The licensee determined that the temperature that the ceramic heating blankets achieve during weld preheating exceeded the ignition temperature of paper and plastic materials that were in use in the heater bay, but that the contractors performing the work did not consider this as a hot work activity, nor did the licensees project management team recognize this error. The licensee determined that had the activity been properly considered to be hot work, Procedure 0.39 would have required generation of a hot work permit. The checklist embedded within the hot work permit required several precautions which would have prevented the event, including pre-use inspections of the heating blankets, posting of fire watches, clearing the area of combustible materials, and sealing pipe penetrations with fire retardant blankets.

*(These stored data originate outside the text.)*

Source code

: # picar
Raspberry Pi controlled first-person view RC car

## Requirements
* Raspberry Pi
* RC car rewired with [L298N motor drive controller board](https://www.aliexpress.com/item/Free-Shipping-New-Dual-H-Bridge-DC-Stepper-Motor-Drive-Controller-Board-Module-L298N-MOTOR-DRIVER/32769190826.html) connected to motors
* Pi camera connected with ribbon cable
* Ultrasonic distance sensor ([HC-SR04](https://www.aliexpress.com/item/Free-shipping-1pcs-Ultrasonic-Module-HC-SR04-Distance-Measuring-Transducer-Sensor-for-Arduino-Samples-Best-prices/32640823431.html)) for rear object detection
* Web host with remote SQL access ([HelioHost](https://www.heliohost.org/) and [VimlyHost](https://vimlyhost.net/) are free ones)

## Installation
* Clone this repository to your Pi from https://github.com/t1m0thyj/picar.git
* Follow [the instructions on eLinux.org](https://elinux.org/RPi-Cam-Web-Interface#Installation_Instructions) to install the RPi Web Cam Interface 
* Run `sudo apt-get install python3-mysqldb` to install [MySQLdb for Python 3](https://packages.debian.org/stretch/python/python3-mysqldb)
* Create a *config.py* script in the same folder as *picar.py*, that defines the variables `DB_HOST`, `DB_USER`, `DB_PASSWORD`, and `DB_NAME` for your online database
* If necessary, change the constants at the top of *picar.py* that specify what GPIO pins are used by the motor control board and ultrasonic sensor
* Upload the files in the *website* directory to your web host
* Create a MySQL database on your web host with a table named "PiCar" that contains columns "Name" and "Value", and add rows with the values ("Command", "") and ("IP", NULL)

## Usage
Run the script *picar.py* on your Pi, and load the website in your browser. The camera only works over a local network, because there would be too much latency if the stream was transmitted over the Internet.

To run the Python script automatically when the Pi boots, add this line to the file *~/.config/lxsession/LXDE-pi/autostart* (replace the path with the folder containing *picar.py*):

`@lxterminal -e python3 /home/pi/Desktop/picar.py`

The licensee determined that the root cause of the fire was that appropriate Cooper Nuclear Station personnel were not cognizant that the weld pre-heating process being employed by the vendor met the hot work requirements of CNS Procedure 0.39 The inspectors determined that the lack of oversight of the contractors was an appropriate causal factor for this performance deficiency. The licensees corrective actions consisted of making clarifications in Procedure 0.39 and several maintenance procedures to clearly define weld preheating and other heating processes as hot work.
Analysis.
The performance deficiency associated with this finding involved the licensees failure to follow the requirements of Administrative Procedure 0.39, Hot Work. Specifically, contractors performing work in the turbine building heater bay failed to consider weld pre-heating as an activity requiring hot work controls and did not take the appropriate precautions for the pre-heating activity. The finding is more than minor because it affected the external events aspect of the initiating events cornerstone and affected the cornerstone objective to limit the likelihood of those events that upset plant stability and challenge critical safety functions during shutdown as well as power operations. The inspectors determined that Manual Chapter 0609, Appendix F, Fire Protection Significance Determination Process, could not be applied to shutdown plant conditions. Because the plant was shutdown at the time this performance deficiency occurred, the inspectors used Manual Chapter 0609, Appendix G, Shutdown Operations Significance Determination Process. Using Checklist 7 in Attachment 1, Shutdown Operations Significance Determination Process Phase 1 Operational Checklists For Both PWRs and BWRs, the inspectors determined that the finding had very low safety significance because every item on the checklist was met. This finding has a crosscutting aspect in the area of human performance associated with work practices because the licensee personnel failed to maintain adequate supervisory control over contractors performing welding in the turbine building heater bay H.4(c).
Enforcement.
Technical Specification 5.4.1.d requires that written procedures shall be established, implemented and maintained covering the fire protection program. Contrary to this requirement, from approximately February 1, 2007 through October 12, 2009, the licensee failed to follow Administrative Procedure 0.39, Hot Work, Revision 39. As a result, a weld pre-heating blanket failed in service, started a fire, and resulted in declaration of a Notice of Unusual Event. Because the finding is of very low safety significance and has been entered into the licensees corrective action program as CR-CNS-2009-08061, this violation is being treated as an NCV consistent with Section VI.A of the Enforcement Policy: NCV 05000298/2009005-13, "Procedure Noncompliance Causes Fire in Heater Bay.
4OA6 Meetings
Exit Meeting Summary
On September 28, 2009, a regional inspector presented the results of the in-office inspection of the licensees changes to their emergency action level scheme to Mr. J. Austin, Manager, Emergency Preparedness. The licensee acknowledged the issues presented. The inspector asked the licensee whether any materials examined during the inspection should be considered proprietary. No proprietary information was identified.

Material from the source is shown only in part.